The quarter-percentage-point reduction brought the Frankfurt-based institution’s benchmark deposit rate to 2.5 percent.

The rate reached a record of four percent in late 2023 after the ECB launched a furious hiking cycle to tame energy and food costs that surged in the wake of Russia’s invasion of Ukraine.

In a statement announcing the decision, the ECB said the process of inflation coming down was “well on track” and it believed that it would settle around the central bank’s two-percent target.

Eurozone inflation eased slightly to 2.4 percent in February.

But it a sign of continuing price pressures, the ECB raised its inflation forecast for this year to 2.3 percent from a previous prediction of 2.1 percent.

Crucially, the ECB tweaked guidance to say that rates were becoming “meaningfully less restrictive”, suggesting they were no longer having a major impact on bringing down inflation.

The change in language is a signal markets had been on the lookout for, and which they believe suggests that policymakers are gearing up to halt rate cuts.

Highlighting the continued economic woes for the 20 countries that use the euro, the central bank trimmed its growth forecast for 2025 and 2026, to 0.9 percent and 1.2 respectively.

The bank also warned about “current conditions of rising uncertainty,” insisting it would make its decisions based on incoming data.

Uncertainty about the fallout from potential US tariffs — President Donald Trump has threatened a 25-percent duty on all EU goods — was already clouding the outlook and potentially pushing rate-setters towards hitting pause.

German spending plans

New plans announced Tuesday by Germany’s likely next chancellor Friedrich Merz to spend several hundred billion euros more on defence and infrastructure in the coming years could impact policymakers’ considerations, observers said.

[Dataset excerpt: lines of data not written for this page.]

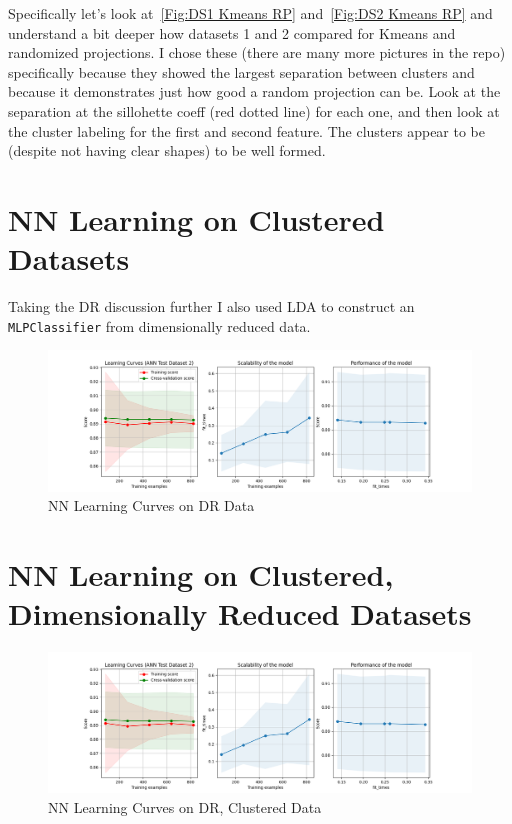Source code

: \documentclass[11pt]{article}
\begin{document}
    Specifically let's look at~\ref{Fig:DS1 Kmeans RP} and~\ref{Fig:DS2 Kmeans RP} and understand a bit deeper how datasets 1 and 2 compared for Kmeans and randomized projections.
    I chose these (there are many more pictures in the repo) specifically because they showed the largest separation between
    clusters and because it demonstrates just how good a random projection can be.
    Look at the separation at the sillohette coeff (red dotted line) for each one, and then look at the cluster labeling
    for the first and second feature.
    The clusters appear to be (despite not having clear shapes) to be well formed.

    \section{NN Learning on Clustered Datasets}\label{sec:nn-learning-on-clustered-datasets}
    Taking the DR discussion further I also used LDA to construct an \texttt{MLPClassifier} from dimensionally reduced data.

    \begin{figure}
        \centering
        \includegraphics[width=.9\linewidth]{ann1.png}
        \caption{NN Learning Curves on DR Data}\label{Fig:NN Learning Curves on DR Data}
    \end{figure}


    \section{NN Learning on Clustered, Dimensionally Reduced Datasets}\label{sec:nn-learning-on-clustered,-dimensionally-reduced-datasets}
    \begin{figure}
        \centering
        \includegraphics[width=.9\linewidth]{ann1.png}
        \caption{NN Learning Curves on DR, Clustered Data}\label{Fig:NN Learning Curves on DR, Clustered Data}
    \end{figure}

    
    
\end{document}
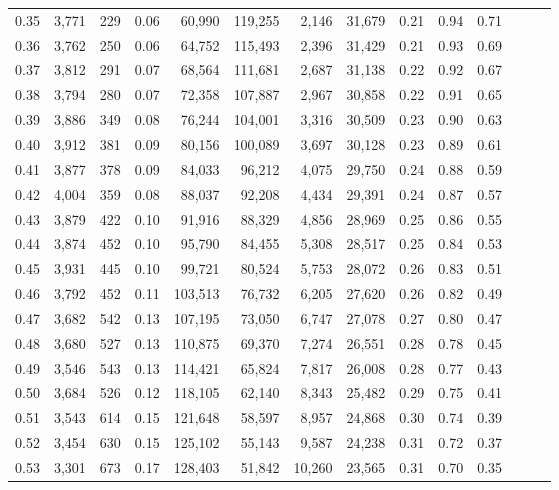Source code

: \begin{tabular}{rrrrrrrrrrrrrr}
0.35 &  3,771 &  229 &  0.06 &   60,990 &  119,255 &   2,146 &  31,679 &  0.21 &  0.94 &      0.71 \\
0.36 &  3,762 &  250 &  0.06 &   64,752 &  115,493 &   2,396 &  31,429 &  0.21 &  0.93 &      0.69 \\
0.37 &  3,812 &  291 &  0.07 &   68,564 &  111,681 &   2,687 &  31,138 &  0.22 &  0.92 &      0.67 \\
0.38 &  3,794 &  280 &  0.07 &   72,358 &  107,887 &   2,967 &  30,858 &  0.22 &  0.91 &      0.65 \\
0.39 &  3,886 &  349 &  0.08 &   76,244 &  104,001 &   3,316 &  30,509 &  0.23 &  0.90 &      0.63 \\
0.40 &  3,912 &  381 &  0.09 &   80,156 &  100,089 &   3,697 &  30,128 &  0.23 &  0.89 &      0.61 \\
0.41 &  3,877 &  378 &  0.09 &   84,033 &   96,212 &   4,075 &  29,750 &  0.24 &  0.88 &      0.59 \\
0.42 &  4,004 &  359 &  0.08 &   88,037 &   92,208 &   4,434 &  29,391 &  0.24 &  0.87 &      0.57 \\
0.43 &  3,879 &  422 &  0.10 &   91,916 &   88,329 &   4,856 &  28,969 &  0.25 &  0.86 &      0.55 \\
0.44 &  3,874 &  452 &  0.10 &   95,790 &   84,455 &   5,308 &  28,517 &  0.25 &  0.84 &      0.53 \\
0.45 &  3,931 &  445 &  0.10 &   99,721 &   80,524 &   5,753 &  28,072 &  0.26 &  0.83 &      0.51 \\
0.46 &  3,792 &  452 &  0.11 &  103,513 &   76,732 &   6,205 &  27,620 &  0.26 &  0.82 &      0.49 \\
0.47 &  3,682 &  542 &  0.13 &  107,195 &   73,050 &   6,747 &  27,078 &  0.27 &  0.80 &      0.47 \\
0.48 &  3,680 &  527 &  0.13 &  110,875 &   69,370 &   7,274 &  26,551 &  0.28 &  0.78 &      0.45 \\
0.49 &  3,546 &  543 &  0.13 &  114,421 &   65,824 &   7,817 &  26,008 &  0.28 &  0.77 &      0.43 \\
0.50 &  3,684 &  526 &  0.12 &  118,105 &   62,140 &   8,343 &  25,482 &  0.29 &  0.75 &      0.41 \\
0.51 &  3,543 &  614 &  0.15 &  121,648 &   58,597 &   8,957 &  24,868 &  0.30 &  0.74 &      0.39 \\
0.52 &  3,454 &  630 &  0.15 &  125,102 &   55,143 &   9,587 &  24,238 &  0.31 &  0.72 &      0.37 \\
0.53 &  3,301 &  673 &  0.17 &  128,403 &   51,842 &  10,260 &  23,565 &  0.31 &  0.70 &      0.35 \\

\end{tabular}

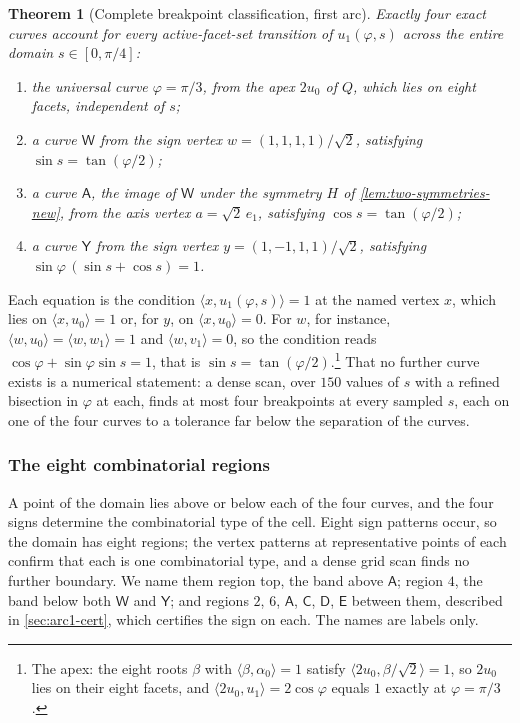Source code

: \documentclass[11pt,reqno]{amsart}
\renewcommand{\_}{\origunderscore\allowbreak}
\numberwithin{equation}{section}
\theoremstyle{plain}
\newtheorem{thm}{Theorem}[section]
\theoremstyle{definition}
\theoremstyle{remark}
\newcommand{\tilt}{\varphi}                  %
\newcommand{\arcp}{s}                        %
\begin{document}
\begin{thm}[Complete breakpoint classification, first arc]\label{thm:arc1-breakpoints-new}
Exactly four exact curves account for every active-facet-set transition
of $u_1(\tilt,\arcp)$ across the entire domain $\arcp\in[0,\pi/4]$:
\begin{enumerate}[leftmargin=2em]
\item the \emph{universal curve} $\tilt=\pi/3$, from the apex $2u_0$
of $Q$, which lies on eight facets, independent of $\arcp$;
\item a curve $\mathsf W$ from the sign vertex
$w=(1,1,1,1)/\sqrt2$, satisfying $\sin\arcp=\tan(\tilt/2)$;
\item a curve $\mathsf A$, the image of $\mathsf W$ under the symmetry
$H$ of \cref{lem:two-symmetries-new}, from the axis vertex
$a=\sqrt2\,e_1$, satisfying $\cos\arcp=\tan(\tilt/2)$;
\item a curve $\mathsf Y$ from the sign vertex
$y=(1,-1,1,1)/\sqrt2$, satisfying
$\sin\tilt\,(\sin\arcp+\cos\arcp)=1$.
\end{enumerate}
\end{thm}

Each equation is the condition $\langle x,u_1(\tilt,\arcp)\rangle=1$ at
the named vertex $x$, which lies on $\langle x,u_0\rangle=1$ or, for
$y$, on $\langle x,u_0\rangle=0$. For $w$, for instance,
$\langle w,u_0\rangle=\langle w,w_1\rangle=1$ and $\langle w,v_1\rangle=0$,
so the condition reads $\cos\tilt+\sin\tilt\sin\arcp=1$, that is
$\sin\arcp=\tan(\tilt/2)$.\footnote{The apex: the eight roots $\beta$ with
$\langle\beta,\alpha_0\rangle=1$ satisfy $\langle 2u_0,\beta/\sqrt2\rangle=1$,
so $2u_0$ lies on their eight facets, and $\langle 2u_0,u_1\rangle=2\cos\tilt$
equals $1$ exactly at $\tilt=\pi/3$.} That no further curve exists is a
numerical statement: a dense scan, over $150$ values of $\arcp$ with a
refined bisection in $\tilt$ at each, finds at most four breakpoints at
every sampled $\arcp$, each on one of the four curves to a tolerance far
below the separation of the curves.

\subsubsection{The eight combinatorial regions}

A point of the domain lies above or below each of the four curves, and
the four signs determine the combinatorial type of the cell. Eight sign
patterns occur, so the domain has eight regions; the vertex patterns at
representative points of each confirm that each is one combinatorial
type, and a dense grid scan finds no further boundary. We name them
region top, the band above $\mathsf A$; region $4$, the band below both
$\mathsf W$ and $\mathsf Y$; and regions $2$, $6$, $\mathsf A$,
$\mathsf C$, $\mathsf D$, $\mathsf E$ between them, described in
\cref{sec:arc1-cert}, which certifies the sign on each. The names are
labels only.
\end{document}
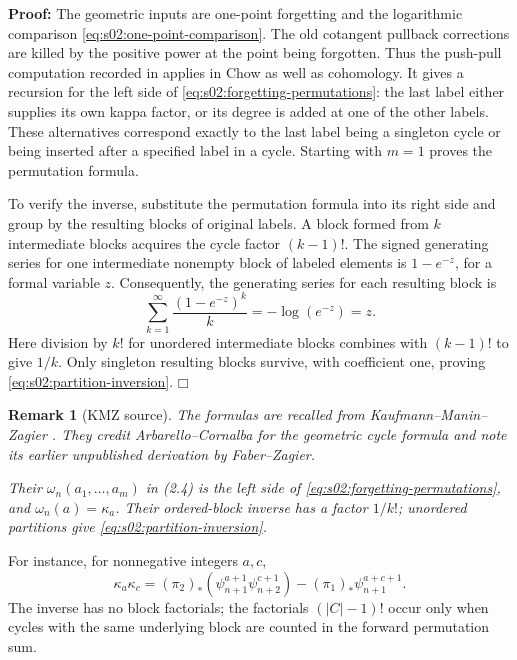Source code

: \documentclass[a4paper,10pt]{article}
\numberwithin{equation}{section}
\theoremstyle{paperplain}
\theoremstyle{paperremark}
\newtheorem{rmk}{Remark}[section]
\theoremstyle{paperplain}
\newenvironment{prf}{\noindent \textbf{Proof: }}{\hfill $\mdlgwhtsquare$\par\addvspace{0.5\baselineskip}}
\begin{document}
\begin{prf}
The geometric inputs are one-point forgetting and the logarithmic
comparison \eqref{eq:s02:one-point-comparison}.  The old cotangent
pullback corrections are killed by the positive power at the point
being forgotten.  Thus the push-pull computation recorded in
\cite[(2.9)--(2.11)]{KMZ96v1} applies in Chow as well as cohomology.
It gives a recursion for the left side of
\eqref{eq:s02:forgetting-permutations}: the last label either supplies
its own kappa factor, or its degree is added at one of the other
labels.  These alternatives correspond exactly to the last label
being a singleton cycle or being inserted after a specified label in
a cycle.  Starting with $m=1$ proves the permutation formula.

To verify the inverse, substitute the permutation formula into its
right side and group by the resulting blocks of original labels.  A
block formed from $k$ intermediate blocks acquires the cycle factor
$(k-1)!$.  The signed generating series for one intermediate nonempty
block of labeled elements is $1-e^{-z}$, for a formal variable $z$.
Consequently, the generating series for each resulting block is
\[
\sum_{k=1}^{\infty}\frac{(1-e^{-z})^k}{k}
=-\log(e^{-z})=z.
\]
Here division by $k!$ for unordered intermediate blocks combines with
$(k-1)!$ to give $1/k$.  Only singleton resulting blocks survive,
with coefficient one, proving \eqref{eq:s02:partition-inversion}.
\end{prf}

\begin{rmk}[KMZ source]
\label{rmk:s02:forgetting-source}
The formulas are recalled from Kaufmann--Manin--Zagier
\cite[Theorem 2.2, (2.6), and Lemma 2.2.1, (2.8)]{KMZ96v1}.
They credit Arbarello--Cornalba for the geometric cycle formula and
note its earlier unpublished derivation by Faber--Zagier.

Their $\omega_n(a_1,\ldots,a_m)$ in (2.4) is the left side of
\eqref{eq:s02:forgetting-permutations}, and $\omega_n(a)=\kappa_a$.
Their ordered-block inverse has a factor $1/k!$; unordered partitions
give \eqref{eq:s02:partition-inversion}.
\end{rmk}

For instance, for nonnegative integers $a,c$,
\begin{equation}
\label{eq:s02:two-kappas}
\kappa_a\kappa_c
=(\pi_2)_*(\psi_{n+1}^{a+1}\psi_{n+2}^{c+1})
-(\pi_1)_*\psi_{n+1}^{a+c+1}.
\end{equation}
The inverse has no block factorials; the factorials $(|C|-1)!$ occur
only when cycles with the same underlying block are counted in the
forward permutation sum.
\end{document}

The dramatic move was driven by fears that long-standing US security guarantees for Europe will be weakened under Trump amid a rush to end the war in Ukraine.

The proposals still need to be rushed through the German parliament, and their impacts are for now uncertain, although some analysts believe such a spending surge has the potential to stoke inflation and discourage further rate cuts.

Investors are now awaiting comments by ECB President Christine Lagarde at the post-meeting press conference.

Even before the German announcement, ECB policymakers were already asking how much further it should continue on the path to lower interest rates.

Isabel Schnabel, an influential ECB board member, told The Financial Times last month that policymakers were getting “closer to the point where we may have to pause or halt our rate cuts”.

“We can no longer say with confidence that our monetary policy is still restrictive,” she said.

Trump effect

In the United States, where the economy is in more robust health than in the eurozone, the Federal Reserve paused rate cuts recently after inflation rose and amid uncertainty about the future direction of Trump’s policy.

Lagarde has so far sought to avoid tipping the ECB’s hand and could stick with her mantra of making decisions “meeting-by-meeting” in her remarks after the rates announcement, observers said.

“Global uncertainties have increased significantly in recent weeks,” said Felix Schmidt, an economist from Berenberg bank, pointing to Trump’s tariff threats.

Given this “Lagarde will refrain from giving any clear forward guidance and will try to maintain maximum flexibility,” he added.